[Opening Data to process section]
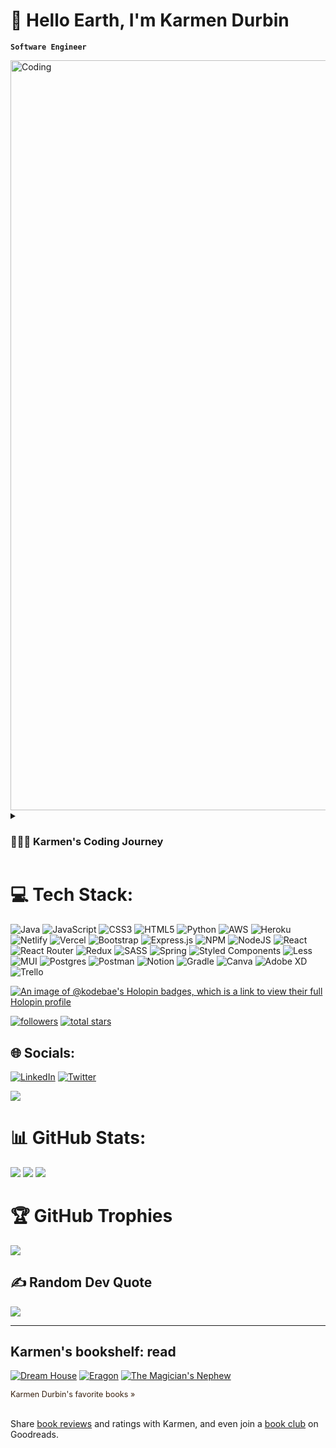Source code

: # 👾 Hello Earth, I'm Karmen Durbin
**`Software Engineer`**

<img align="center" alt="Coding" width="1200" src="https://media.giphy.com/media/bi6RQ5x3tqoSI/giphy.gif">

<details>
 <summary><h3>👩🏽‍💻 Karmen's Coding Journey</h3></summary>

**Currently:** I'm a Software Engineer at Fortis in Greenville, SC. I turn ☕️ caffeine into complex systems (that may or may not work. jk). 😉

**My Past:** My coding journey began in 2015 while pursuing my undergrad degrees in communications and marketing. I am deeply passionate about software engineering, which led me to attend the Web Development program at Bloom Institute of Technology in 2020. There, I gained invaluable expertise in Java, Python, JavaScript, React.js, SpringBoot, RESTful APIs and more. Since then, I have continuously honed my skills, going to coding meetups, and working as a SWE & SRE. In addition to my technical skills, I have provided clients in the Upstate area with Enterprise Design Thinking, SEO/SEM, brand awareness, and other digital development solutions.

**Education:** Right now I am actively refining my coding craftsmanship and currently being Mentored as a "T" shaped engineer at The Agile Learning Institute in NC/SC. My area of study is Site Reliability Engineering. I believe in continuous learning and development as a loop, while embracing new technologies and methodologies. I invite you to explore my portfolio, where you can see my recent work in action. 


 
 </details>


# 💻 Tech Stack:
![Java](https://img.shields.io/badge/java-%23ED8B00.svg?style=for-the-badge&logo=java&logoColor=white) ![JavaScript](https://img.shields.io/badge/javascript-%23323330.svg?style=for-the-badge&logo=javascript&logoColor=%23F7DF1E) ![CSS3](https://img.shields.io/badge/css3-%231572B6.svg?style=for-the-badge&logo=css3&logoColor=white) ![HTML5](https://img.shields.io/badge/html5-%23E34F26.svg?style=for-the-badge&logo=html5&logoColor=white) ![Python](https://img.shields.io/badge/python-3670A0?style=for-the-badge&logo=python&logoColor=ffdd54) ![AWS](https://img.shields.io/badge/AWS-%23FF9900.svg?style=for-the-badge&logo=amazon-aws&logoColor=white) ![Heroku](https://img.shields.io/badge/heroku-%23430098.svg?style=for-the-badge&logo=heroku&logoColor=white) ![Netlify](https://img.shields.io/badge/netlify-%23000000.svg?style=for-the-badge&logo=netlify&logoColor=#00C7B7) ![Vercel](https://img.shields.io/badge/vercel-%23000000.svg?style=for-the-badge&logo=vercel&logoColor=white) ![Bootstrap](https://img.shields.io/badge/bootstrap-%23563D7C.svg?style=for-the-badge&logo=bootstrap&logoColor=white) ![Express.js](https://img.shields.io/badge/express.js-%23404d59.svg?style=for-the-badge&logo=express&logoColor=%2361DAFB) ![NPM](https://img.shields.io/badge/NPM-%23000000.svg?style=for-the-badge&logo=npm&logoColor=white) ![NodeJS](https://img.shields.io/badge/node.js-6DA55F?style=for-the-badge&logo=node.js&logoColor=white) ![React](https://img.shields.io/badge/react-%2320232a.svg?style=for-the-badge&logo=react&logoColor=%2361DAFB) ![React Router](https://img.shields.io/badge/React_Router-CA4245?style=for-the-badge&logo=react-router&logoColor=white) ![Redux](https://img.shields.io/badge/redux-%23593d88.svg?style=for-the-badge&logo=redux&logoColor=white) ![SASS](https://img.shields.io/badge/SASS-hotpink.svg?style=for-the-badge&logo=SASS&logoColor=white) ![Spring](https://img.shields.io/badge/spring-%236DB33F.svg?style=for-the-badge&logo=spring&logoColor=white) ![Styled Components](https://img.shields.io/badge/styled--components-DB7093?style=for-the-badge&logo=styled-components&logoColor=white) ![Less](https://img.shields.io/badge/less-2B4C80?style=for-the-badge&logo=less&logoColor=white) ![MUI](https://img.shields.io/badge/MUI-%230081CB.svg?style=for-the-badge&logo=material-ui&logoColor=white) ![Postgres](https://img.shields.io/badge/postgres-%23316192.svg?style=for-the-badge&logo=postgresql&logoColor=white) ![Postman](https://img.shields.io/badge/Postman-FF6C37?style=for-the-badge&logo=postman&logoColor=white) ![Notion](https://img.shields.io/badge/Notion-%23000000.svg?style=for-the-badge&logo=notion&logoColor=white) ![Gradle](https://img.shields.io/badge/Gradle-02303A.svg?style=for-the-badge&logo=Gradle&logoColor=white) ![Canva](https://img.shields.io/badge/Canva-%2300C4CC.svg?style=for-the-badge&logo=Canva&logoColor=white) ![Adobe XD](https://img.shields.io/badge/Adobe%20XD-470137?style=for-the-badge&logo=Adobe%20XD&logoColor=#FF61F6) ![Trello](https://img.shields.io/badge/Trello-%23026AA7.svg?style=for-the-badge&logo=Trello&logoColor=white)

[![An image of @kodebae's Holopin badges, which is a link to view their full Holopin profile](https://holopin.me/kodebae)](https://holopin.io/@kodebae)

<a href="https://github.com/kodebae?tab=followers">
         <img alt="followers" title="Follow me on Github" src="https://custom-icon-badges.demolab.com/github/followers/kodebae?color=236ad3&labelColor=1155ba&style=for-the-badge&logo=person-add&label=Follow&logoColor=white"/></a>
      <a href="https://github.com/kodebae?tab=repositories&sort=stargazers">
         <img alt="total stars" title="Total stars on GitHub" src="https://custom-icon-badges.demolab.com/github/stars/kodebae?color=55960c&style=for-the-badge&labelColor=488207&logo=star"/></a>

## 🌐 Socials:
[![LinkedIn](https://img.shields.io/badge/LinkedIn-%230077B5.svg?logo=linkedin&logoColor=white)](https://linkedin.com/in/https://www.linkedin.com/in/karmen-kristina-durbin/) [![Twitter](https://img.shields.io/badge/Twitter-%231DA1F2.svg?logo=Twitter&logoColor=white)](https://twitter.com/https://twitter.com/karmen_durbin)

[![](https://visitcount.itsvg.in/api?id=kodebae&icon=0&color=0)](https://visitcount.itsvg.in)

# 📊 GitHub Stats:
![](https://github-readme-stats.vercel.app/api?username=kodebae&theme=midnight-purple&hide_border=false&include_all_commits=true&count_private=true)
![](https://github-readme-streak-stats.herokuapp.com/?user=kodebae&theme=midnight-purple&hide_border=false)
![](https://github-readme-stats.vercel.app/api/top-langs/?username=kodebae&theme=midnight-purple&hide_border=false&include_all_commits=true&count_private=true&layout=compact)

# 🏆 GitHub Trophies
![](https://github-profile-trophy.vercel.app/?username=kodebae&theme=discord&no-frame=false&no-bg=true&margin-w=4)

## ✍️ Random Dev Quote
![](https://quotes-github-readme.vercel.app/api?type=horizontal&theme=radical)

---



   
   <h2>
   <a style="text-decoration: none;" rel="nofollow" href="https://www.goodreads.com/review/list/49656307-karmen-durbin?shelf=read&utm_medium=api&utm_source=grid_widget">Karmen's bookshelf: read</a>
    </h2>
    
  
  <a title="Dream House" rel="nofollow" href="https://www.goodreads.com/book/show/27173614-dream-house">
  <img alt="Dream House" border="0" src="https://i.gr-assets.com/images/S/compressed.photo.goodreads.com/books/1452634665l/27173614._SX98_.jpg"/></a>
     
  <a title="Eragon (The Inheritance Cycle, #1)" rel="nofollow" href="https://www.goodreads.com/book/show/113436.Eragon">
  <img alt="Eragon" border="0" src="https://i.gr-assets.com/images/S/compressed.photo.goodreads.com/books/1366212852l/113436._SX98_.jpg"/></a>
     

  <a title="The Magician's Nephew (Chronicles of Narnia, #6)" rel="nofollow" href="https://www.goodreads.com/book/show/65605.The_Magician_s_Nephew">
  <img alt="The Magician's Nephew" border="0" src="https://i.gr-assets.com/images/S/compressed.photo.goodreads.com/books/1308814770l/65605._SX98_.jpg"/></a>
  
    
  <a style="font-size: .9em; color: #382110; text-decoration: none; clear: both" rel="nofollow" href="https://www.goodreads.com/user/show/49656307-karmen-durbin">Karmen Durbin's favorite books »</a>
     
   <noscript><br/>Share <a rel="nofollow" href="/">book reviews</a> and ratings with Karmen, and even join a <a rel="nofollow" href="/group">book club</a> on Goodreads.    </noscript>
[Closing Data to process section]
Directions for this task: Go through the material and copy every line in which the word "theme" occurs.

Answer space:
![](https://github-readme-stats.vercel.app/api?username=kodebae&theme=midnight-purple&hide_border=false&include_all_commits=true&count_private=true)
![](https://github-readme-streak-stats.herokuapp.com/?user=kodebae&theme=midnight-purple&hide_border=false)
![](https://github-readme-stats.vercel.app/api/top-langs/?username=kodebae&theme=midnight-purple&hide_border=false&include_all_commits=true&count_private=true&layout=compact)
![](https://github-profile-trophy.vercel.app/?username=kodebae&theme=discord&no-frame=false&no-bg=true&margin-w=4)
![](https://quotes-github-readme.vercel.app/api?type=horizontal&theme=radical)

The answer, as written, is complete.